Yes, there are other ways to address this problem--using, for example, insurance pools for emergency and catastrophic care--but Woodhill argues that those alternatives are less satisfactory than the mandatory insurance plan he favors.
Woodhill’s position is controversial in Republican circles, but he is looking way ahead, past even the 2012 elections. The resurgent right may ambush Romney over his past support for Commonwealth Care, thereby derailing his bid for the presidency, but one of these years, a Republican is going to win back the White House. At which point, he or she will have to figure out a healthcare plan that will really work for the country, even if that plan doesn’t please the ideological avant-garde.
Indeed, as I have pointed out here at SMS, the actual policies--defined by money spent, laws written, and, yes, taxes collected--that have been put in place by elected Republicans, such as Romney, or Louisiana Governor Bobby Jindal, are a lot different from the policy proposals dominating opinion pages.

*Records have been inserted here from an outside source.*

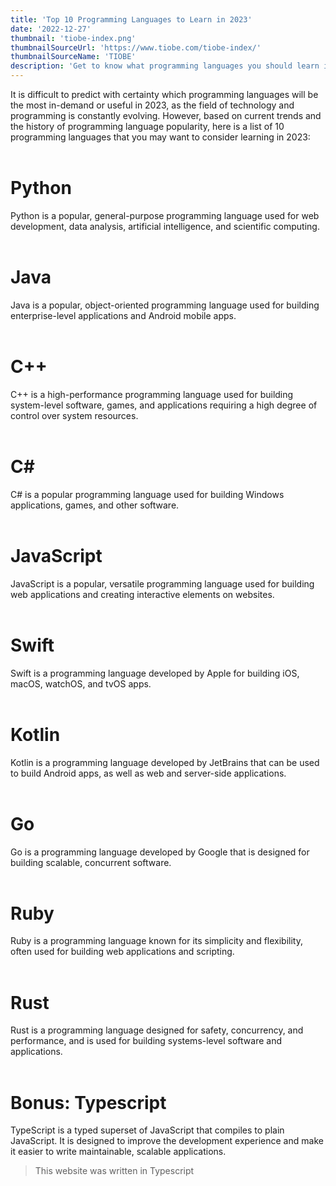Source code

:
 ```yaml
---
title: 'Top 10 Programming Languages to Learn in 2023'
date: '2022-12-27'
thumbnail: 'tiobe-index.png'
thumbnailSourceUrl: 'https://www.tiobe.com/tiobe-index/'
thumbnailSourceName: 'TIOBE'
description: 'Get to know what programming languages you should learn in 2023.'
---
```

It is difficult to predict with certainty which programming languages will be the most in-demand or useful in 2023, as the field of technology and programming is constantly evolving. However, based on current trends and the history of programming language popularity, here is a list of 10 programming languages that you may want to consider learning in 2023:
<br />
<br />

# Python
Python is a popular, general-purpose programming language used for web development, data analysis, artificial intelligence, and scientific computing.
<br />
<br />

# Java
Java is a popular, object-oriented programming language used for building enterprise-level applications and Android mobile apps.
<br />
<br />

# C++ 
C++ is a high-performance programming language used for building system-level software, games, and applications requiring a high degree of control over system resources.<br />
<br />

# C#
C# is a popular programming language used for building Windows applications, games, and other software.<br />
<br />

# JavaScript
JavaScript is a popular, versatile programming language used for building web applications and creating interactive elements on websites.
<br />
<br />

# Swift
Swift is a programming language developed by Apple for building iOS, macOS, watchOS, and tvOS apps.
<br />
<br />

# Kotlin
Kotlin is a programming language developed by JetBrains that can be used to build Android apps, as well as web and server-side applications.
<br />
<br />

# Go
Go is a programming language developed by Google that is designed for building scalable, concurrent software.
<br />
<br />

# Ruby
Ruby is a programming language known for its simplicity and flexibility, often used for building web applications and scripting.
<br />
<br />

# Rust
Rust is a programming language designed for safety, concurrency, and performance, and is used for building systems-level software and applications.
<br />
<br />

# Bonus: Typescript
TypeScript is a typed superset of JavaScript that compiles to plain JavaScript. It is designed to improve the development experience and make it easier to write maintainable, scalable applications.
> This website was written in Typescript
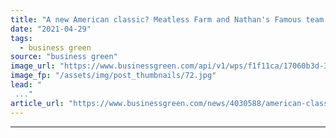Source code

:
 ```yaml
---
title: "A new American classic? Meatless Farm and Nathan's Famous team up to debut plant-based hot dogs"
date: "2021-04-29"
tags: 
  - business green
source: "business green"
image_url: "https://www.businessgreen.com/api/v1/wps/f1f11ca/17060b3d-3967-4937-8de7-d992031ea64b/2/Hot-dog-1-185x114.jpg"
image_fp: "/assets/img/post_thumbnails/72.jpg"
lead: "
 ..."
article_url: "https://www.businessgreen.com/news/4030588/american-classic-meatless-farm-nathan-famous-team-debut-plant-hot-dogs"
---
```


---
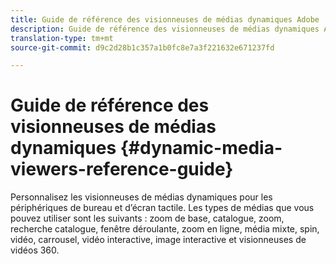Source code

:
 ```yaml
---
title: Guide de référence des visionneuses de médias dynamiques Adobe
description: Guide de référence des visionneuses de médias dynamiques Adobe pour les visionneuses de zoom, d’ecatalog, de zoom, d’ecatalog, de zoom déroulant, de zoom en ligne, de médias mixtes, de spin, de vidéo, de carrousel, de vidéo interactive, d’image interactive et de vidéo 360.
translation-type: tm+mt
source-git-commit: d9c2d28b1c357a1b0fc8e7a3f221632e671237fd

---
```



# Guide de référence des visionneuses de médias dynamiques {#dynamic-media-viewers-reference-guide}

Personnalisez les visionneuses de médias dynamiques pour les périphériques de bureau et d’écran tactile. Les types de médias que vous pouvez utiliser sont les suivants : zoom de base, catalogue, zoom, recherche catalogue, fenêtre déroulante, zoom en ligne, média mixte, spin, vidéo, carrousel, vidéo interactive, image interactive et visionneuses de vidéos 360.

And yet the outlines of future healthcare policies--hopefully representing a constructive synthesis of best practices and best ideas--need to be blueprinted now. That’s work that Jim Woodhill, among many others, has been willing to do. And I have no doubt that in the future Jim’s innovative ideas, challenging as they might be to comfortable orthodoxies, will gain respectful hearing in the corridors of actual power.